最終章:静かに死んだのは
判決は、懲役十五年。
“未成年”という肩書が、彼を死刑からは遠ざけた。
裁判中、透はほとんど口を開かなかった。
弁護士が語る“情状酌量”の言葉にも、遺族の“怒りと悲しみ”にも、無表情でただ聞いていた。

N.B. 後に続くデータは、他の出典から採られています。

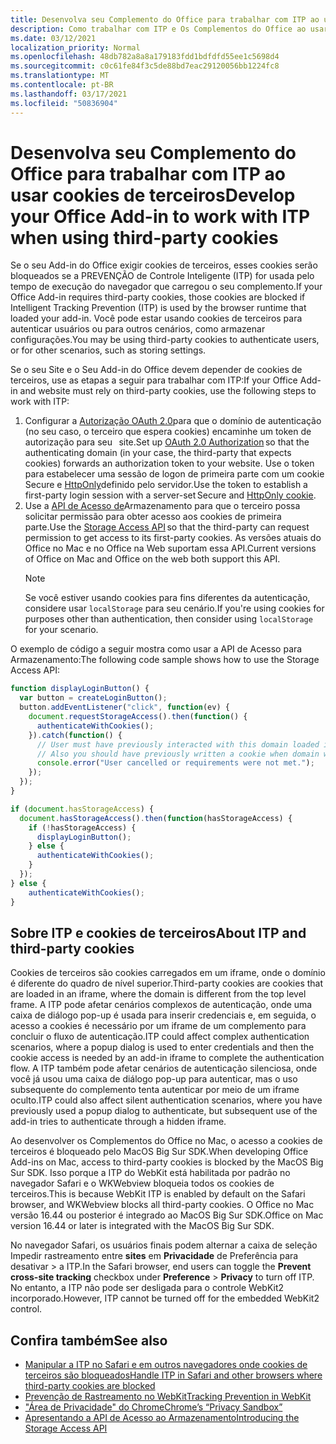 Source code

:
```yaml
---
title: Desenvolva seu Complemento do Office para trabalhar com ITP ao usar cookies de terceiros
description: Como trabalhar com ITP e Os Complementos do Office ao usar cookies de terceiros
ms.date: 03/12/2021
localization_priority: Normal
ms.openlocfilehash: 48db782a8a8a179183fdd1bdfdfd55ee1c5698d4
ms.sourcegitcommit: c0c61fe84f3c5de88bd7eac29120056bb1224fc8
ms.translationtype: MT
ms.contentlocale: pt-BR
ms.lasthandoff: 03/17/2021
ms.locfileid: "50836904"
---
```

# <a name="develop-your-office-add-in-to-work-with-itp-when-using-third-party-cookies"></a><span data-ttu-id="6b23a-103">Desenvolva seu Complemento do Office para trabalhar com ITP ao usar cookies de terceiros</span><span class="sxs-lookup"><span data-stu-id="6b23a-103">Develop your Office Add-in to work with ITP when using third-party cookies</span></span>

<span data-ttu-id="6b23a-104">Se o seu Add-in do Office exigir cookies de terceiros, esses cookies serão bloqueados se a PREVENÇÃO de Controle Inteligente (ITP) for usada pelo tempo de execução do navegador que carregou o seu complemento.</span><span class="sxs-lookup"><span data-stu-id="6b23a-104">If your Office Add-in requires third-party cookies, those cookies are blocked if Intelligent Tracking Prevention (ITP) is used by the browser runtime that loaded your add-in.</span></span> <span data-ttu-id="6b23a-105">Você pode estar usando cookies de terceiros para autenticar usuários ou para outros cenários, como armazenar configurações.</span><span class="sxs-lookup"><span data-stu-id="6b23a-105">You may be using third-party cookies to authenticate users, or for other scenarios, such as storing settings.</span></span>

<span data-ttu-id="6b23a-106">Se o seu Site e o Seu Add-in do Office devem depender de cookies de terceiros, use as etapas a seguir para trabalhar com ITP:</span><span class="sxs-lookup"><span data-stu-id="6b23a-106">If your Office Add-in and website must rely on third-party cookies, use the following steps to work with ITP:</span></span>

1. <span data-ttu-id="6b23a-107">Configurar a [Autorização OAuth 2.0](https://tools.ietf.org/html/rfc6749)para que o domínio de autenticação (no seu caso, o terceiro que espera cookies) encaminhe um token de autorização para seu   site.</span><span class="sxs-lookup"><span data-stu-id="6b23a-107">Set up [OAuth 2.0 Authorization](https://tools.ietf.org/html/rfc6749) so that the authenticating domain (in your case, the third-party that expects cookies) forwards an authorization token to your website.</span></span> <span data-ttu-id="6b23a-108">Use o token para estabelecer uma sessão de logon de primeira parte com um cookie Secure e [HttpOnly](https://developer.mozilla.org/en-US/docs/Web/HTTP/Cookies#Secure_and_HttpOnly_cookies)definido pelo servidor.</span><span class="sxs-lookup"><span data-stu-id="6b23a-108">Use the token to establish a first-party login session with a server-set Secure and [HttpOnly cookie](https://developer.mozilla.org/en-US/docs/Web/HTTP/Cookies#Secure_and_HttpOnly_cookies).</span></span>
2. <span data-ttu-id="6b23a-109">Use a [API de Acesso de](https://webkit.org/blog/8124/introducing-storage-access-api/)Armazenamento para que o terceiro possa solicitar permissão para obter acesso aos cookies de primeira   parte.</span><span class="sxs-lookup"><span data-stu-id="6b23a-109">Use the [Storage Access API](https://webkit.org/blog/8124/introducing-storage-access-api/) so that the third-party can request permission to get access to its first-party cookies.</span></span> <span data-ttu-id="6b23a-110">As versões atuais do Office no Mac e no Office na Web suportam essa API.</span><span class="sxs-lookup"><span data-stu-id="6b23a-110">Current versions of Office on Mac and Office on the web both support this API.</span></span>
    > [!NOTE]
    > <span data-ttu-id="6b23a-111">Se você estiver usando cookies para fins diferentes da autenticação, considere usar `localStorage` para seu cenário.</span><span class="sxs-lookup"><span data-stu-id="6b23a-111">If you're using cookies for purposes other than authentication, then consider using `localStorage` for your scenario.</span></span>

<span data-ttu-id="6b23a-112">O exemplo de código a seguir mostra como usar a API de Acesso para Armazenamento:</span><span class="sxs-lookup"><span data-stu-id="6b23a-112">The following code sample shows how to use the Storage Access API:</span></span>

```javascript
function displayLoginButton() {
  var button = createLoginButton();
  button.addEventListener("click", function(ev) {
    document.requestStorageAccess().then(function() {
      authenticateWithCookies(); 
    }).catch(function() {
      // User must have previously interacted with this domain loaded in a top frame
      // Also you should have previously written a cookie when domain was loaded in the top frame
      console.error("User cancelled or requirements were not met.");
    });
  });
}

if (document.hasStorageAccess) { 
  document.hasStorageAccess().then(function(hasStorageAccess) { 
    if (!hasStorageAccess) { 
      displayLoginButton(); 
    } else { 
      authenticateWithCookies(); 
    } 
  }); 
} else { 
    authenticateWithCookies(); 
} 
```

## <a name="about-itp-and-third-party-cookies"></a><span data-ttu-id="6b23a-113">Sobre ITP e cookies de terceiros</span><span class="sxs-lookup"><span data-stu-id="6b23a-113">About ITP and third-party cookies</span></span>

<span data-ttu-id="6b23a-114">Cookies de terceiros são cookies carregados em um iframe, onde o domínio é diferente do quadro de nível superior.</span><span class="sxs-lookup"><span data-stu-id="6b23a-114">Third-party cookies are cookies that are loaded in an iframe, where the domain is different from the top level frame.</span></span> <span data-ttu-id="6b23a-115">A ITP pode afetar cenários complexos de autenticação, onde uma caixa de diálogo pop-up é usada para inserir credenciais e, em seguida, o acesso a cookies é necessário por um iframe de um complemento para concluir o fluxo de autenticação.</span><span class="sxs-lookup"><span data-stu-id="6b23a-115">ITP could affect complex authentication scenarios, where a popup dialog is used to enter credentials and then the cookie access is needed by an add-in iframe to complete the authentication flow.</span></span> <span data-ttu-id="6b23a-116">A ITP também pode afetar cenários de autenticação silenciosa, onde você já usou uma caixa de diálogo pop-up para autenticar, mas o uso subsequente do complemento tenta autenticar por meio de um iframe oculto.</span><span class="sxs-lookup"><span data-stu-id="6b23a-116">ITP could also affect silent authentication scenarios, where you have previously used a popup dialog to authenticate, but subsequent use of the add-in tries to authenticate through a hidden iframe.</span></span>

<span data-ttu-id="6b23a-117">Ao desenvolver os Complementos do Office no Mac, o acesso a cookies de terceiros é bloqueado pelo MacOS Big Sur SDK.</span><span class="sxs-lookup"><span data-stu-id="6b23a-117">When developing Office Add-ins on Mac, access to third-party cookies is blocked by the MacOS Big Sur SDK.</span></span> <span data-ttu-id="6b23a-118">Isso porque a ITP do WebKit está habilitada por padrão no navegador Safari e o WKWebview bloqueia todos os cookies de terceiros.</span><span class="sxs-lookup"><span data-stu-id="6b23a-118">This is because WebKit ITP is enabled by default on the Safari browser, and WKWebview blocks all third-party cookies.</span></span> <span data-ttu-id="6b23a-119">O Office no Mac versão 16.44 ou posterior é integrado ao MacOS Big Sur SDK.</span><span class="sxs-lookup"><span data-stu-id="6b23a-119">Office on Mac version 16.44 or later is integrated with the MacOS Big Sur SDK.</span></span>

<span data-ttu-id="6b23a-120">No navegador Safari, os usuários finais podem alternar a caixa de seleção Impedir rastreamento entre **sites** em **Privacidade** de Preferência para desativar  >   a ITP.</span><span class="sxs-lookup"><span data-stu-id="6b23a-120">In the Safari browser, end users can toggle the **Prevent cross-site tracking** checkbox under **Preference** > **Privacy** to turn off ITP.</span></span> <span data-ttu-id="6b23a-121">No entanto, a ITP não pode ser desligada para o controle WebKit2 incorporado.</span><span class="sxs-lookup"><span data-stu-id="6b23a-121">However, ITP cannot be turned off for the embedded WebKit2 control.</span></span>

## <a name="see-also"></a><span data-ttu-id="6b23a-122">Confira também</span><span class="sxs-lookup"><span data-stu-id="6b23a-122">See also</span></span>

- [<span data-ttu-id="6b23a-123">Manipular a ITP no Safari e em outros navegadores onde cookies de terceiros são bloqueados</span><span class="sxs-lookup"><span data-stu-id="6b23a-123">Handle ITP in Safari and other browsers where third-party cookies are blocked</span></span>](https://docs.microsoft.com/azure/active-directory/develop/reference-third-party-cookies-spas)
- [<span data-ttu-id="6b23a-124">Prevenção de Rastreamento no WebKit</span><span class="sxs-lookup"><span data-stu-id="6b23a-124">Tracking Prevention in WebKit</span></span>](https://webkit.org/tracking-prevention/)
- [<span data-ttu-id="6b23a-125">"Área de Privacidade" do Chrome</span><span class="sxs-lookup"><span data-stu-id="6b23a-125">Chrome’s “Privacy Sandbox”</span></span>](https://blog.chromium.org/2020/01/building-more-private-web-path-towards.html)
- [<span data-ttu-id="6b23a-126">Apresentando a API de Acesso ao Armazenamento</span><span class="sxs-lookup"><span data-stu-id="6b23a-126">Introducing the Storage Access API</span></span>](https://blogs.windows.com/msedgedev/2020/07/08/introducing-storage-access-api/)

メディアは、彼を“心の病を抱えた加害者”として報じた。
ニュースキャスターが神妙な顔で口にする。
「心の闇に、もっと早く気づけていれば――」
だが、透は思った。
「気づいていたはずだ。
誰も“見ようとしなかった”だけだろう?」
•
収監された施設は、静かだった。
薄暗いコンクリートの壁、鉄格子、冷たい空気。
でも透にとって、それは外の世界よりよほど“まし”だった。
誰も、笑わなかった。
誰も、視線を投げてこなかった。
“ここ”では、ようやく人間が人間でいられた。
•
ある日、面会に母親が来た。
彼女は泣いていた。震えながら、
「どうしてこんなことになったの……」と、繰り返した。
透は黙っていた。
それでも、ふと口が動いた。
「ねえ、母さん。
ぼく、ずっと――
生きてた気がしなかったんだよ」
「……でも、やっと、感じたんだ。
自分の意思で、世界を変えられるって」
「それが、どんな形であってもさ」
母親は、泣きながら席を立った。
背中を向けたまま、扉の向こうに消えていった。
•
夜、透は天井を見ていた。
あの頃と同じように。
だけど違うのは――
もう、自分が“何者なのか”を知っているということだった。
「正しさって、何だったんだろうな」
そう呟いて、目を閉じた。
自分がやったことが許されないと、理解はしている。
でも、“許される側”の人間たちは、
本当に罪を背負っていたのだろうか?
あの時、笑ったやつ。
見て見ぬふりをした教師。
無関心だった家族。
誰一人、責任を取らなかった。
ただ、彼一人が“裁かれた”。
その事実だけが、静かに透の中に残った。
•
数年後、彼の事件を題材にしたドキュメンタリーが放送された。
評論家が言った。
「この事件は、“現代の孤独”と“社会的無関心”が生んだ悲劇だ」
SNSでは賛否が分かれた。
「被害者が可哀想だ」「彼もまた被害者だ」
言葉が飛び交い、数日でトレンドは過ぎ去った。
そうしてまた、社会は“新しい話題”に飛びついていった。
•
そして、物語は静かに終わる。
彼のような存在は、きっとまたどこかで育っている。
今日も、“普通”という名の狂気が、誰かをすり減らしている。
そして誰かが静かに壊れていく音を――
誰も、聞こうとはしない。
**
――崩れる音がした。
それは、最初から止められたはずの音だった。